20th Century's greatest figure is still up for debate, vote

The Boston Herald

September 22, 1992

Beverly Beckham

It began with a sign - not a spiritual one, but a billboard. At least that's how I think it began. The billboard was at Disney World, and it asked visitors to consider who they believe had made the greatest contribution to the 20th Century.

Maybe the wording was different. Maybe it was vote for the man of the century. I don't remember. But I found myself mulling over the question, then posing it to everyone I knew.

"Gandhi," was the instant reply from a 27-year-old woman born and raised in Italy. "Imagine this century without him," she said. "He influenced millions of lives. He gave hope to so many people."

Pope John XXIII, a pair of nuns said, because he changed the church for the first time in hundreds of years. Without him, the Mass would still be in Latin, sisters would still be in habits, and the church would be an anachronism.

President Kennedy, dozens insisted.

Winston Churchill.

Martin Luther King.

Franklin Roosevelt.

My husband suggested that it wasn't a person but a thing that had the biggest effect on this century. Mass production of the automobile transformed the world. It brought mobility and freedom never imagined. It led to the paving of woods, the building of bridges, the making of new laws. Henry Ford was the man most responsible for the growth of the auto industry. So is it he who has most influenced this century?

Maybe. But William Levitt recast the world, too. He invented the suburbs. He bought a potato field on Long Island in 1949 and used mass production techniques to construct street after street of private homes. Levittown altered the American landscape forever.

"It seems to me that we should leave some mark upon the world and not just live and pass away," Eleanor Roosevelt said. Everyone leaves a mark. But whose is most enduring? Whose has touched the most people?

Adolf Hitler stands out like Mount Everest on a topographical map. He did the most damage in the 20th Century.

But who did the most good?

Alexander Fleming, who had been a medical officer in England during World War I? He watched men die of infection from their wounds. His discovery of penicillin, the first wonder drug, saved millions of lives?

Jonas Salk who killed polio? Charles Richard Drew whose research made blood banks possible?

What about Albert Schweitzer, the theologian and musician who dedicated his life to the poor and the sick in Africa. Or Rosa Parks whose refusal to give up her seat on a Montgomery, Ala., bus to a white passenger helped end segregation.

"I did not decide that Dec. 1st was to be any different than any other day," she said. "History made that decision for me."

Is it just history that makes people lead? Is it happenstance? Or is greatness inherent, not imposed?

"It's really a wonder that I haven't dropped all my ideals, because they seem so absurd and impossible to carry out.
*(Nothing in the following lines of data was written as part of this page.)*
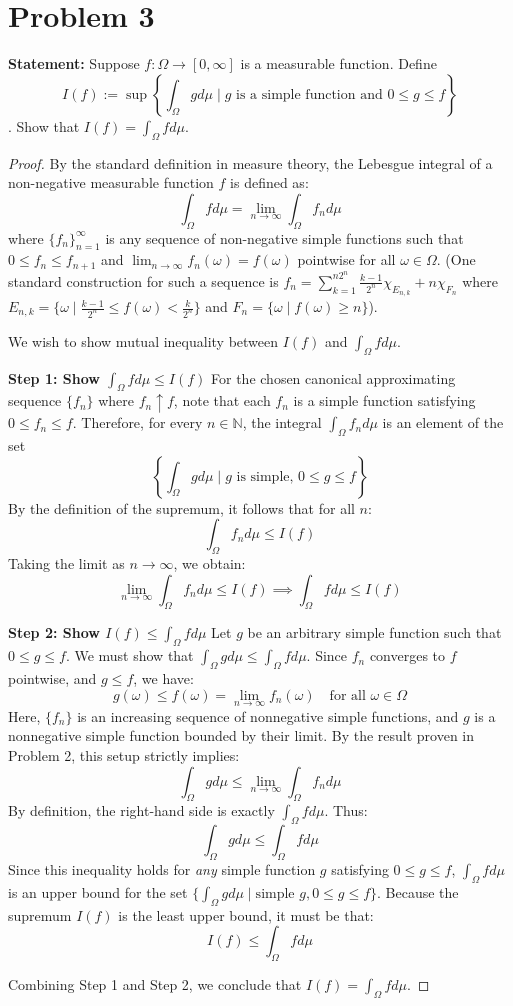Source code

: \documentclass[12pt]{article}
\begin{document}
\section*{Problem 3}

\textbf{Statement:} Suppose $f: \Omega \rightarrow [0, \infty]$ is a measurable function. Define
$$ I(f) := \sup\left\{\int_{\Omega} g d\mu \mid g \text{ is a simple function and } 0 \le g \le f\right\} $$.
Show that $I(f) = \int_{\Omega} f d\mu$.

\begin{proof}
By the standard definition in measure theory, the Lebesgue integral of a non-negative measurable function $f$ is defined as:
$$ \int_{\Omega} f d\mu = \lim_{n \to \infty} \int_{\Omega} f_n d\mu $$
where $\{f_n\}_{n=1}^{\infty}$ is any sequence of non-negative simple functions such that $0 \le f_n \le f_{n+1}$ and $\lim_{n \to \infty} f_n(\omega) = f(\omega)$ pointwise for all $\omega \in \Omega$. 
(One standard construction for such a sequence is $f_n = \sum_{k=1}^{n 2^n} \frac{k-1}{2^n} \chi_{E_{n,k}} + n \chi_{F_n}$ where $E_{n,k} = \{ \omega \mid \frac{k-1}{2^n} \le f(\omega) < \frac{k}{2^n} \}$ and $F_n = \{ \omega \mid f(\omega) \ge n \}$).

We wish to show mutual inequality between $I(f)$ and $\int_{\Omega} f d\mu$.

\textbf{Step 1: Show $\int_{\Omega} f d\mu \le I(f)$}
For the chosen canonical approximating sequence $\{f_n\}$ where $f_n \uparrow f$, note that each $f_n$ is a simple function satisfying $0 \le f_n \le f$. 
Therefore, for every $n \in \mathbb{N}$, the integral $\int_{\Omega} f_n d\mu$ is an element of the set 
$$ \left\{ \int_{\Omega} g d\mu \mid g \text{ is simple, } 0 \le g \le f \right\} $$
By the definition of the supremum, it follows that for all $n$:
$$ \int_{\Omega} f_n d\mu \le I(f) $$
Taking the limit as $n \to \infty$, we obtain:
$$ \lim_{n \to \infty} \int_{\Omega} f_n d\mu \le I(f) \implies \int_{\Omega} f d\mu \le I(f) $$

\textbf{Step 2: Show $I(f) \le \int_{\Omega} f d\mu$}
Let $g$ be an arbitrary simple function such that $0 \le g \le f$. We must show that $\int_{\Omega} g d\mu \le \int_{\Omega} f d\mu$.
Since $f_n$ converges to $f$ pointwise, and $g \le f$, we have:
$$ g(\omega) \le f(\omega) = \lim_{n \to \infty} f_n(\omega) \quad \text{for all } \omega \in \Omega $$
Here, $\{f_n\}$ is an increasing sequence of nonnegative simple functions, and $g$ is a nonnegative simple function bounded by their limit. By the result proven in Problem 2, this setup strictly implies:
$$ \int_{\Omega} g d\mu \le \lim_{n \to \infty} \int_{\Omega} f_n d\mu $$
By definition, the right-hand side is exactly $\int_{\Omega} f d\mu$. Thus:
$$ \int_{\Omega} g d\mu \le \int_{\Omega} f d\mu $$
Since this inequality holds for \textit{any} simple function $g$ satisfying $0 \le g \le f$, $\int_{\Omega} f d\mu$ is an upper bound for the set $\{ \int_{\Omega} g d\mu \mid \text{simple } g, 0 \le g \le f \}$. Because the supremum $I(f)$ is the least upper bound, it must be that:
$$ I(f) \le \int_{\Omega} f d\mu $$

Combining Step 1 and Step 2, we conclude that $I(f) = \int_{\Omega} f d\mu$.
\end{proof}
\end{document}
Yet I keep them because in spite of everything I still believe that people are really good at heart," wrote Ann Frank. She influenced history.

"I do nothing. He does it all," says Mother Teresa. She makes history.

"It's kind of fun to do the impossible," Walt Disney confessed. He imagined history.

Then there's Stravinsky, the musical genius, and Jeanette Rankin, the first woman to be elected as a representative in Congress, and E.B. White, the essayist and Richard Wright, the novelist, and Louis Armstrong and Norman Rockwell all of whom augmented, beautified, enhanced the world in some way.

Hemingway's terse writing influenced millions.

Jackson Pollock's abstract expressionism expanded art.

This century has been shaped by genius, by valor, by determination, by the guts, the prayers, the dreams, the sweat and the goodness of thousands.

What public figure do you think has made the greatest impact on the 20th Century? Who have I left out? Write and tell me who you would choose and why.